*WHAT TO DO*
With the records below as your source, retype each line exactly from the top down to the line that contains "cell types express", and include that line.

*RECORD SET*

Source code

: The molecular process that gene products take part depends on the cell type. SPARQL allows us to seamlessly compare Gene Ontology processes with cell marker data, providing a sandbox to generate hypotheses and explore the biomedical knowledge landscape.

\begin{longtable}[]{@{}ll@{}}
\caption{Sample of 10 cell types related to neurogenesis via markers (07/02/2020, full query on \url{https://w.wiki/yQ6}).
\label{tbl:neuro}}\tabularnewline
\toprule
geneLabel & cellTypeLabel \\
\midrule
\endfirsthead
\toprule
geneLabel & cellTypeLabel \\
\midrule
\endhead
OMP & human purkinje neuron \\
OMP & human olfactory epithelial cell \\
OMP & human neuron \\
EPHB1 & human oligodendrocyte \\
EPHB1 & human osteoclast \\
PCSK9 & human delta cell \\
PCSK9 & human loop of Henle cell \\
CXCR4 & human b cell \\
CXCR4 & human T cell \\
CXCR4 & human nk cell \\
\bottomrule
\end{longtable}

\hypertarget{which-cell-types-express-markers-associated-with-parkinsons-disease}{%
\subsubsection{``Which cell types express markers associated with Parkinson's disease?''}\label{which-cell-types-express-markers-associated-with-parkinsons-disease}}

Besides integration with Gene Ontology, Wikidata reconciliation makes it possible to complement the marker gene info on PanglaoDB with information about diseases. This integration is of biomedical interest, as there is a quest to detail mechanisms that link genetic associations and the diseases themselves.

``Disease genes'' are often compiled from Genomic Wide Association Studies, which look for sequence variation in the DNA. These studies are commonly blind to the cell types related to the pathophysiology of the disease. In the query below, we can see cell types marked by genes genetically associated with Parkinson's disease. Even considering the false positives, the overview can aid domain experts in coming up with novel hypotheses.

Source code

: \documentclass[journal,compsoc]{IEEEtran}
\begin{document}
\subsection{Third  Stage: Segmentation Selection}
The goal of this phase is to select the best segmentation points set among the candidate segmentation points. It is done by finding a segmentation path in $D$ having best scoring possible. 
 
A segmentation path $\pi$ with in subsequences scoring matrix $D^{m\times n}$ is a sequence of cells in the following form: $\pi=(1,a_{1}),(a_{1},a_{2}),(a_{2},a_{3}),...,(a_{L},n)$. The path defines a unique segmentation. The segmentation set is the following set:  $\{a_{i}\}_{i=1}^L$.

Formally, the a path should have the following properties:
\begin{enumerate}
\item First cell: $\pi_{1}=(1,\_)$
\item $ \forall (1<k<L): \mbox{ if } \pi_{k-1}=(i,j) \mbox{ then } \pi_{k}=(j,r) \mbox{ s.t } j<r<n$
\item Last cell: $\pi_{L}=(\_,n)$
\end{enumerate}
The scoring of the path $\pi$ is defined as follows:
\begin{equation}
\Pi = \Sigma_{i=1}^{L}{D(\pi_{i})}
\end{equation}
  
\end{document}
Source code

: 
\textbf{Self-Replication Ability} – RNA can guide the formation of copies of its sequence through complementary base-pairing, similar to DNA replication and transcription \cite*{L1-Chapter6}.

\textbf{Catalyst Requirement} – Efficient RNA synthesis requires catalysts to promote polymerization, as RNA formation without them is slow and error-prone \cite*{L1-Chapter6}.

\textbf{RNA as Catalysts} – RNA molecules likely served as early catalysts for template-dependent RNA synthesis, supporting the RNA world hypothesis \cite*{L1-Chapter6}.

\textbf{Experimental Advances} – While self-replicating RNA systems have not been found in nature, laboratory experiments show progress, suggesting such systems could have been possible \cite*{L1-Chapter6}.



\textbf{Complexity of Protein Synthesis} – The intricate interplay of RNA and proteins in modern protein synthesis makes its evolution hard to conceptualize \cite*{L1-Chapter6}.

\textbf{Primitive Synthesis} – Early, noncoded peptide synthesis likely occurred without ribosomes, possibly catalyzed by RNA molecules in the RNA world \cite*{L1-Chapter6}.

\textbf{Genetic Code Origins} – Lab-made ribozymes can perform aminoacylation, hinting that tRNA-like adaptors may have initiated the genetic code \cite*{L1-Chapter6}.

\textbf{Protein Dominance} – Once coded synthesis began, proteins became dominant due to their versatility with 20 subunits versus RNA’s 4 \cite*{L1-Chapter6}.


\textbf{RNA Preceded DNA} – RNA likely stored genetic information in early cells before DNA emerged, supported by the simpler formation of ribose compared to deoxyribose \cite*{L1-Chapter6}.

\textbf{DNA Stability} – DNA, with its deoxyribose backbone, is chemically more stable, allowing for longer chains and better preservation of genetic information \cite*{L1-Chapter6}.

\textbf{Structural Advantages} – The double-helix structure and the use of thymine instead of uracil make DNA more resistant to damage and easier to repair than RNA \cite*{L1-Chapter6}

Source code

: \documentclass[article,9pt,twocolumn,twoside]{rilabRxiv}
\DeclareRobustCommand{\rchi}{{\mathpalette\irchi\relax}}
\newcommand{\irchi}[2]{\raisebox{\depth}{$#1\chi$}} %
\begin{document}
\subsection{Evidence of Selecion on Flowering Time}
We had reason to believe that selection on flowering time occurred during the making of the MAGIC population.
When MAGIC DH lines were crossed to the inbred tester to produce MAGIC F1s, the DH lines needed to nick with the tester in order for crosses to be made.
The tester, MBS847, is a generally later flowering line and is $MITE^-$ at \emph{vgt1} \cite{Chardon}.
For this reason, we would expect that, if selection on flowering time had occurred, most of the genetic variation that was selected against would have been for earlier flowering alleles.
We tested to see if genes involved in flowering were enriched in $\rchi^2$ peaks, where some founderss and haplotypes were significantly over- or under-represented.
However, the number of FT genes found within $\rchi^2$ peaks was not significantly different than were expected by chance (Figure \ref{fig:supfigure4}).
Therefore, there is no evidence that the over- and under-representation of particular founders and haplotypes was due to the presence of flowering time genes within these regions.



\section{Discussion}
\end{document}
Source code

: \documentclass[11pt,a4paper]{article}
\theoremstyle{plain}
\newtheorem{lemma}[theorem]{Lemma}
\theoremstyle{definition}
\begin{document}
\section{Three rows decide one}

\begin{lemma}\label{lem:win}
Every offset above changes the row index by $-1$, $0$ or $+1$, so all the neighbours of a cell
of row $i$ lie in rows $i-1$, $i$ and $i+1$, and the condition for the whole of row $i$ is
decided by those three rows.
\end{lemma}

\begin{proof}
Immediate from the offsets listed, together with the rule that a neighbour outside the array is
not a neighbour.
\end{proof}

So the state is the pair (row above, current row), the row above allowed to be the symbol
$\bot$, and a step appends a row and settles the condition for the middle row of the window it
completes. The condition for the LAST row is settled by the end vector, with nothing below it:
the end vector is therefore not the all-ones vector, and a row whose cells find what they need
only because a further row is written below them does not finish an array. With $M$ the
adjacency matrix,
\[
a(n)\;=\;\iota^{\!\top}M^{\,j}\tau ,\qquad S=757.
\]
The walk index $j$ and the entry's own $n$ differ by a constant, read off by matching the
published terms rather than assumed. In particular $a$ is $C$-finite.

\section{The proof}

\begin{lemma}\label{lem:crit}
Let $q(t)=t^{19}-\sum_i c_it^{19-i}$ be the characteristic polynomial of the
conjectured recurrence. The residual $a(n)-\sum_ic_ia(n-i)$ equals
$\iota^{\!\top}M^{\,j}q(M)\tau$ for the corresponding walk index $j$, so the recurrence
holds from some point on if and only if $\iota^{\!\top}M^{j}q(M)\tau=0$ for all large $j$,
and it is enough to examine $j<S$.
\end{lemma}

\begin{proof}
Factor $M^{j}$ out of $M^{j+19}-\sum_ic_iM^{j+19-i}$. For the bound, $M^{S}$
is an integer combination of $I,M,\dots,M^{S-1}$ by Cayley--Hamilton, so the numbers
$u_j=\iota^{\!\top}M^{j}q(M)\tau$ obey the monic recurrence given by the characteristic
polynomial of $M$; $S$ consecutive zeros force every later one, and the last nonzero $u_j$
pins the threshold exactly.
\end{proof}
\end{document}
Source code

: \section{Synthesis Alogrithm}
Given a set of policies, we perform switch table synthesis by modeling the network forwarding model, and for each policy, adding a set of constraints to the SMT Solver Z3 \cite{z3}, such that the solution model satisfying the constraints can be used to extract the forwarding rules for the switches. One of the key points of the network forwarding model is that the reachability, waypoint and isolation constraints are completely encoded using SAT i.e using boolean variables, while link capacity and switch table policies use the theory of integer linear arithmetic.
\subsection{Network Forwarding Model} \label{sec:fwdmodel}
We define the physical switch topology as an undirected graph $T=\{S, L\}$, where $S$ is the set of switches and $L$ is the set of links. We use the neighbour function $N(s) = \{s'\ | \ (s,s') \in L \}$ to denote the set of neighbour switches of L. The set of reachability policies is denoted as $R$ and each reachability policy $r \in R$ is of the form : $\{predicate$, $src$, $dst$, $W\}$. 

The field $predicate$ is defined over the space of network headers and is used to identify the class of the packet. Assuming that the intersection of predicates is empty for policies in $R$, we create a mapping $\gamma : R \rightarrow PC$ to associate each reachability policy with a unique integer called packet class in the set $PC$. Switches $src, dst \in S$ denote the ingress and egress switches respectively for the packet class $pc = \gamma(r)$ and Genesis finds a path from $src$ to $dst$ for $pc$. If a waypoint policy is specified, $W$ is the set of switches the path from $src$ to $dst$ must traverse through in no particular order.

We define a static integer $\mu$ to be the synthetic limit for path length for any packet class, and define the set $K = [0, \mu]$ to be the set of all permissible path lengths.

*EXPECTED ANSWER*
Source code

: The molecular process that gene products take part depends on the cell type. SPARQL allows us to seamlessly compare Gene Ontology processes with cell marker data, providing a sandbox to generate hypotheses and explore the biomedical knowledge landscape.

\begin{longtable}[]{@{}ll@{}}
\caption{Sample of 10 cell types related to neurogenesis via markers (07/02/2020, full query on \url{https://w.wiki/yQ6}).
\label{tbl:neuro}}\tabularnewline
\toprule
geneLabel & cellTypeLabel \\
\midrule
\endfirsthead
\toprule
geneLabel & cellTypeLabel \\
\midrule
\endhead
OMP & human purkinje neuron \\
OMP & human olfactory epithelial cell \\
OMP & human neuron \\
EPHB1 & human oligodendrocyte \\
EPHB1 & human osteoclast \\
PCSK9 & human delta cell \\
PCSK9 & human loop of Henle cell \\
CXCR4 & human b cell \\
CXCR4 & human T cell \\
CXCR4 & human nk cell \\
\bottomrule
\end{longtable}

\hypertarget{which-cell-types-express-markers-associated-with-parkinsons-disease}{%
\subsubsection{``Which cell types express markers associated with Parkinson's disease?''}\label{which-cell-types-express-markers-associated-with-parkinsons-disease}}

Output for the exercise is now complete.